RAPTOR: Real-Time High-Resolution Video Prediction for UAVs
Analysis
This paper addresses the critical need for real-time, high-resolution video prediction in autonomous UAVs, a domain where latency is paramount. The authors introduce RAPTOR, a novel architecture designed to overcome the limitations of existing methods that struggle with speed and resolution. The core innovation, Efficient Video Attention (EVA), allows for efficient spatiotemporal modeling, enabling real-time performance on edge hardware. The paper's significance lies in its potential to improve the safety and performance of UAVs in complex environments by enabling them to anticipate future events.
Key Takeaways
- •RAPTOR introduces a novel architecture for real-time, high-resolution video prediction.
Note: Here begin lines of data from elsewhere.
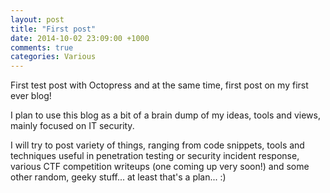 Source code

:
 ```yaml
---
layout: post
title: "First post"
date: 2014-10-02 23:09:00 +1000
comments: true
categories: Various
---
```


First test post with Octopress and at the same time, first post on my first ever blog!

I plan to use this blog as a bit of a brain dump of my ideas, tools and views, mainly focused on IT security.

I will try to post variety of things, ranging from code snippets, tools and techniques useful in penetration testing or security incident response, various CTF competition writeups (one coming up very soon!) and some other random, geeky stuff... at least that's a plan... :)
- •Efficient Video Attention (EVA) is the core innovation, enabling efficient spatiotemporal modeling.
- •RAPTOR achieves state-of-the-art performance on multiple datasets and edge hardware.
- •The system significantly improves mission success rates in real-world UAV navigation tasks.
“RAPTOR is the first predictor to exceed 30 FPS on a Jetson AGX Orin for $512^2$ video, setting a new state-of-the-art on UAVid, KTH, and a custom high-resolution dataset in PSNR, SSIM, and LPIPS. Critically, RAPTOR boosts the mission success rate in a real-world UAV navigation task by 18%.”